Accuracy and the Confusion Matrix
This page introduces core classification metrics, focuses on accuracy, explains its limits, and shows how the confusion matrix exposes the kinds of mistakes a model makes.
Classification metrics overview
- Metrics quantify how well a classifier performs, similar to how regression metrics evaluate regressors.
- Common metrics: accuracy, confusion matrix, precision, recall, F1‑score, and AUC‑ROC.
Accuracy
- Definition:
Accuracy = (# correct predictions) / (# total predictions). - Use: A simple absolute indicator and a way to compare models on the same test set.
- Examples:
- Binary: if 8 of 10 predictions are correct → accuracy =
0.8(80%). - Multi‑class: same calculation—count every exact match between predicted and actual label.
- Binary: if 8 of 10 predictions are correct → accuracy =
- What is a “good” accuracy?
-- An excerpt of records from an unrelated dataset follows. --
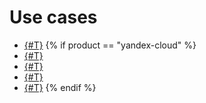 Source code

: # Use cases

* [{#T}](active-directory.md)
{% if product == "yandex-cloud" %}
* [{#T}](exchange.md)
* [{#T}](rds.md)
* [{#T}](mssql-alwayson.md)
* [{#T}](mssql-alwayson-lb.md)
{% endif %}

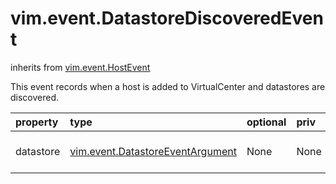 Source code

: vim.event.DatastoreDiscoveredEvent
==================================
inherits from [vim.event.HostEvent](docs/vim.event.HostEvent.md)


This event records when a host is added to VirtualCenter   and datastores are discovered.

| property | type | optional | priv | desc |
|:---------|:-----|:---------|:-----|:-----|
| datastore | [vim.event.DatastoreEventArgument](vim.event.DatastoreEventArgument.md "vim.event.DatastoreEventArgument") | None | None | The associated datastore. |


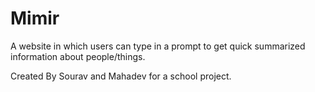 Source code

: # Mimir
A website in which users can type in a prompt to get quick summarized information about people/things.

Created By Sourav and Mahadev for a school project.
It’s problem dependent:
- High‑stakes domains (medical diagnosis, self‑driving): even 99% may be unacceptable.
- Low‑stakes domains (marketing clicks, weekend orders): 80% may be fine.
- Limitation: One number that hides what kinds of errors occurred; it does not tell you whether the errors were more positive→negative or negative→positive.
Confusion matrix
The confusion matrix reveals the type of mistakes by comparing predictions against ground truth.
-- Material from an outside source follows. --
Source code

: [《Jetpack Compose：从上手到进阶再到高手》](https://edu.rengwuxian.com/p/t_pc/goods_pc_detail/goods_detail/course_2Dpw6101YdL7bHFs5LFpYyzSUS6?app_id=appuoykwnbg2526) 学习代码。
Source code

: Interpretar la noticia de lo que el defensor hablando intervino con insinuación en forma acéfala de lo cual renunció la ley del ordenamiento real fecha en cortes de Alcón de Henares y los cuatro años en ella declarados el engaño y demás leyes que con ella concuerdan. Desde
Convention used here: columns = predicted, rows = actual.
| Predicted 1 | Predicted 0 | |
|---|---|---|
| Actual 1 | TP | FN |
| Actual 0 | FP | TN |
- TP (True Positive): predicted 1 and actual 1.
- TN (True Negative): predicted 0 and actual 0.
- FP (False Positive, Type 1 error): predicted 1 but actual 0.
- FN (False Negative, Type 2 error): predicted 0 but actual 1.
Related formulas:
Accuracy = (TP + TN) / (TP + TN + FP + FN)Precision (Positive class) = TP / (TP + FP)Recall (Sensitivity, TPR) = TP / (TP + FN)F1 = 2 * Precision * Recall / (Precision + Recall)
Multi‑class extension
For N classes, the confusion matrix becomes N × N. The diagonal cells count correct predictions per class; off‑diagonal cells show specific misclassifications (e.g., how often class 2 is confused as class 0).
Type 1 and Type 2 errors
- Type 1 (False Positive): predict positive when actually negative.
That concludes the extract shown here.